• WHAT IS REQUIRED: Print the data below again in full, exactly as it stands, with no images.

(Source texts of formatted documents)
**********

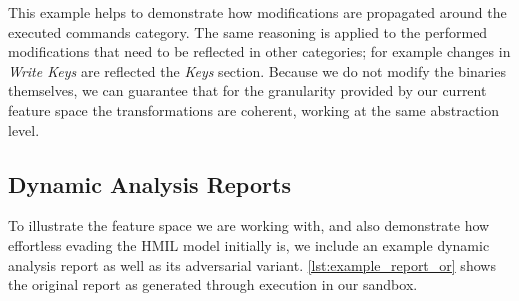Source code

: This example helps to demonstrate how modifications are propagated around the executed commands category. The same reasoning is applied to the performed modifications that need to be reflected in other categories; for example changes in \textit{Write Keys} are reflected the \textit{Keys} section.
Because we do not modify the binaries themselves, we can guarantee that for the granularity provided by our current feature space the transformations are coherent, working at the same abstraction level.

\subsection{Dynamic Analysis Reports}
\label{app:poc_report}
To illustrate the feature space we are working with, and also demonstrate how effortless evading the HMIL model initially is, we include an example dynamic analysis report as well as its adversarial variant.
\autoref{lst:example_report_or} shows the original report as generated through execution in our sandbox.

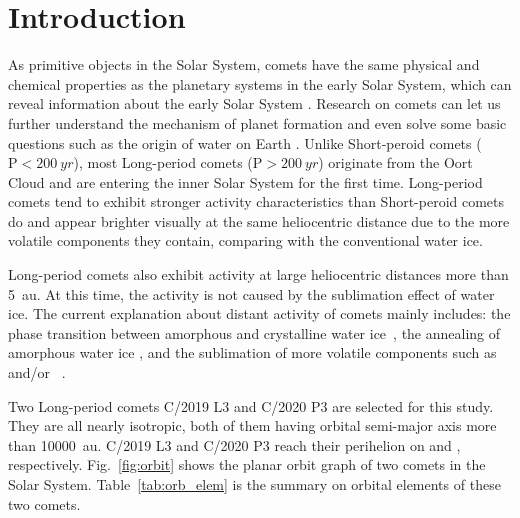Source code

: \section{Introduction}

As primitive objects in the Solar System, comets have the same physical and chemical properties as the planetary systems in the early Solar System, which can reveal information about the early Solar System \citep{solontoi_ensemble_2012}. Research on comets can let us further understand the mechanism of planet formation and even solve some basic questions such as the origin of water on Earth \citep{alexander_water_2018}. Unlike Short-peroid comets ($\mathrm{P}<\qty{200}{yr}$), most Long-period comets ($\mathrm{P}>\qty{200}{yr}$) originate from the Oort Cloud and are entering the inner Solar System for the first time. Long-period comets tend to exhibit stronger activity characteristics than Short-peroid comets do and appear brighter visually at the same heliocentric distance due to the more volatile components they contain, comparing with the conventional water ice. 

Long-period comets also exhibit activity at large heliocentric distances more than {\qty{5}{\astronomicalunit}}. At this time, the activity is not caused by the sublimation effect of water ice. The current explanation about distant activity of comets mainly includes: the phase transition between amorphous and crystalline water ice~\citep{prialnik_crystallization_1992, capria_c1995_2002}, the annealing of amorphous water ice \citep{meech_activity_2009}, and the sublimation of more volatile components such as ~\citep{ootsubo_akari_2012} and/or ~\citep{jewitt_distant_2019}. 

Two Long-period comets C/2019 L3 and C/2020 P3 are selected for this study. They are all nearly isotropic, both of them having orbital semi-major axis more than {\qty{10000}{\astronomicalunit}}. C/2019 L3 and C/2020 P3 reach their perihelion on  and , respectively. Fig.~\ref{fig:orbit} shows the planar orbit graph of two comets in the Solar System. Table~\ref{tab:orb_elem} is the summary on orbital elements of these two comets. 

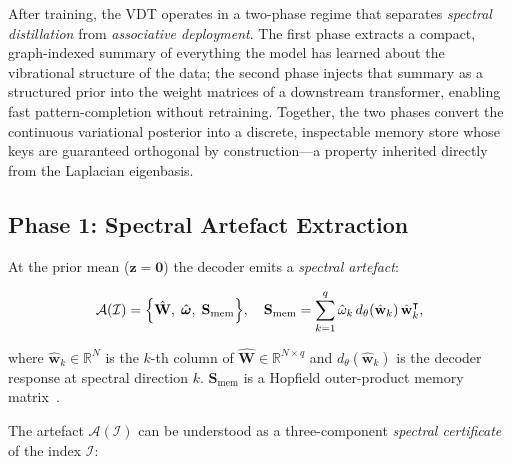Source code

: \documentclass[11pt,a4paper]{article}
\newcommand{\Smat}{\mathbf{S}}
\newcommand{\Wmat}{\mathbf{W}}
\newcommand{\R}{\mathbb{R}}
\newcommand{\T}{^{\intercal}}
\begin{document}
After training, the VDT operates in a two-phase regime that separates
\emph{spectral distillation} from \emph{associative deployment}.
The first phase extracts a compact, graph-indexed summary of everything the
model has learned about the vibrational structure of the data; the second phase
injects that summary as a structured prior into the weight matrices of a
downstream transformer, enabling fast pattern-completion without retraining.
Together, the two phases convert the continuous variational posterior into a
discrete, inspectable memory store whose keys are guaranteed orthogonal by
construction---a property inherited directly from the Laplacian eigenbasis.

\subsection{Phase 1: Spectral Artefact Extraction}
\label{sec:memory:artefact}

At the prior mean ($\mathbf{z}=\mathbf{0}$) the decoder emits a
\emph{spectral artefact}:

\begin{equation}
  \mathcal{A}(\mathcal{I}) = \Bigl\{\hat{\Wmat},\;\hat{\boldsymbol{\omega}},\;
    \Smat_{\mathrm{mem}}\Bigr\},
  \quad
  \Smat_{\mathrm{mem}} = \sum_{k=1}^{q}\hat{\omega}_k\,
  d_\theta(\hat{\mathbf{w}}_k)\,\hat{\mathbf{w}}_k\T,
  \label{eq:artefact}
\end{equation}

where $\hat{\mathbf{w}}_k\in\R^N$ is the $k$-th column of $\hat{\Wmat}\in\R^{N\times q}$
and $d_\theta(\hat{\mathbf{w}}_k)$ is the decoder response at spectral direction $k$.
$\Smat_{\mathrm{mem}}$ is a Hopfield outer-product memory matrix~\cite{hopfield1982}.

The artefact $\mathcal{A}(\mathcal{I})$ can be understood as a three-component
\emph{spectral certificate} of the index $\mathcal{I}$:
\end{document}
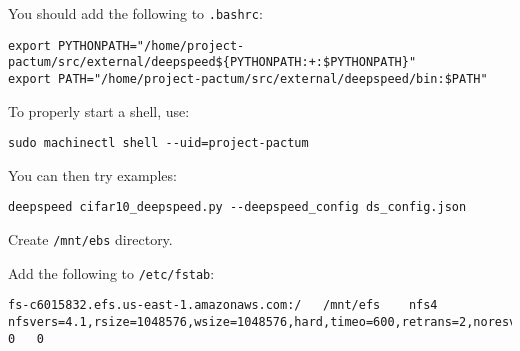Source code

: You should add the following to \texttt{.bashrc}:

\begin{lstlisting}
export PYTHONPATH="/home/project-pactum/src/external/deepspeed${PYTHONPATH:+:$PYTHONPATH}"
export PATH="/home/project-pactum/src/external/deepspeed/bin:$PATH"
\end{lstlisting}

To properly start a shell, use:

\begin{lstlisting}
sudo machinectl shell --uid=project-pactum
\end{lstlisting}

You can then try examples:

\begin{lstlisting}
deepspeed cifar10_deepspeed.py --deepspeed_config ds_config.json
\end{lstlisting}

Create \lstinline|/mnt/ebs| directory.

Add the following to \lstinline|/etc/fstab|:

\begin{lstlisting}
fs-c6015832.efs.us-east-1.amazonaws.com:/   /mnt/efs    nfs4    nfsvers=4.1,rsize=1048576,wsize=1048576,hard,timeo=600,retrans=2,noresvport 0   0
\end{lstlisting}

**********

• YOUR RESPONSE:
Source code

: This example helps to demonstrate how modifications are propagated around the executed commands category. The same reasoning is applied to the performed modifications that need to be reflected in other categories; for example changes in \textit{Write Keys} are reflected the \textit{Keys} section.
Because we do not modify the binaries themselves, we can guarantee that for the granularity provided by our current feature space the transformations are coherent, working at the same abstraction level.

\subsection{Dynamic Analysis Reports}
\label{app:poc_report}
To illustrate the feature space we are working with, and also demonstrate how effortless evading the HMIL model initially is, we include an example dynamic analysis report as well as its adversarial variant.
\autoref{lst:example_report_or} shows the original report as generated through execution in our sandbox.

Source code

: \section{Introduction}

As primitive objects in the Solar System, comets have the same physical and chemical properties as the planetary systems in the early Solar System, which can reveal information about the early Solar System \citep{solontoi_ensemble_2012}. Research on comets can let us further understand the mechanism of planet formation and even solve some basic questions such as the origin of water on Earth \citep{alexander_water_2018}. Unlike Short-peroid comets ($\mathrm{P}<\qty{200}{yr}$), most Long-period comets ($\mathrm{P}>\qty{200}{yr}$) originate from the Oort Cloud and are entering the inner Solar System for the first time. Long-period comets tend to exhibit stronger activity characteristics than Short-peroid comets do and appear brighter visually at the same heliocentric distance due to the more volatile components they contain, comparing with the conventional water ice. 

Long-period comets also exhibit activity at large heliocentric distances more than {\qty{5}{\astronomicalunit}}. At this time, the activity is not caused by the sublimation effect of water ice. The current explanation about distant activity of comets mainly includes: the phase transition between amorphous and crystalline water ice~\citep{prialnik_crystallization_1992, capria_c1995_2002}, the annealing of amorphous water ice \citep{meech_activity_2009}, and the sublimation of more volatile components such as ~\citep{ootsubo_akari_2012} and/or ~\citep{jewitt_distant_2019}. 

Two Long-period comets C/2019 L3 and C/2020 P3 are selected for this study. They are all nearly isotropic, both of them having orbital semi-major axis more than {\qty{10000}{\astronomicalunit}}. C/2019 L3 and C/2020 P3 reach their perihelion on  and , respectively. Fig.~\ref{fig:orbit} shows the planar orbit graph of two comets in the Solar System. Table~\ref{tab:orb_elem} is the summary on orbital elements of these two comets. 

Source code

: \documentclass[11pt,a4paper]{article}
\newcommand{\Smat}{\mathbf{S}}
\newcommand{\Wmat}{\mathbf{W}}
\newcommand{\R}{\mathbb{R}}
\newcommand{\T}{^{\intercal}}
\begin{document}
After training, the VDT operates in a two-phase regime that separates
\emph{spectral distillation} from \emph{associative deployment}.
The first phase extracts a compact, graph-indexed summary of everything the
model has learned about the vibrational structure of the data; the second phase
injects that summary as a structured prior into the weight matrices of a
downstream transformer, enabling fast pattern-completion without retraining.
Together, the two phases convert the continuous variational posterior into a
discrete, inspectable memory store whose keys are guaranteed orthogonal by
construction---a property inherited directly from the Laplacian eigenbasis.

\subsection{Phase 1: Spectral Artefact Extraction}
\label{sec:memory:artefact}

At the prior mean ($\mathbf{z}=\mathbf{0}$) the decoder emits a
\emph{spectral artefact}:

\begin{equation}
  \mathcal{A}(\mathcal{I}) = \Bigl\{\hat{\Wmat},\;\hat{\boldsymbol{\omega}},\;
    \Smat_{\mathrm{mem}}\Bigr\},
  \quad
  \Smat_{\mathrm{mem}} = \sum_{k=1}^{q}\hat{\omega}_k\,
  d_\theta(\hat{\mathbf{w}}_k)\,\hat{\mathbf{w}}_k\T,
  \label{eq:artefact}
\end{equation}

where $\hat{\mathbf{w}}_k\in\R^N$ is the $k$-th column of $\hat{\Wmat}\in\R^{N\times q}$
and $d_\theta(\hat{\mathbf{w}}_k)$ is the decoder response at spectral direction $k$.
$\Smat_{\mathrm{mem}}$ is a Hopfield outer-product memory matrix~\cite{hopfield1982}.

The artefact $\mathcal{A}(\mathcal{I})$ can be understood as a three-component
\emph{spectral certificate} of the index $\mathcal{I}$:
\end{document}
Source code

: You should add the following to \texttt{.bashrc}:

\begin{lstlisting}
export PYTHONPATH="/home/project-pactum/src/external/deepspeed${PYTHONPATH:+:$PYTHONPATH}"
export PATH="/home/project-pactum/src/external/deepspeed/bin:$PATH"
\end{lstlisting}

To properly start a shell, use:

\begin{lstlisting}
sudo machinectl shell --uid=project-pactum
\end{lstlisting}

You can then try examples:

\begin{lstlisting}
deepspeed cifar10_deepspeed.py --deepspeed_config ds_config.json
\end{lstlisting}

Create \lstinline|/mnt/ebs| directory.

Add the following to \lstinline|/etc/fstab|:

\begin{lstlisting}
fs-c6015832.efs.us-east-1.amazonaws.com:/   /mnt/efs    nfs4    nfsvers=4.1,rsize=1048576,wsize=1048576,hard,timeo=600,retrans=2,noresvport 0   0
\end{lstlisting}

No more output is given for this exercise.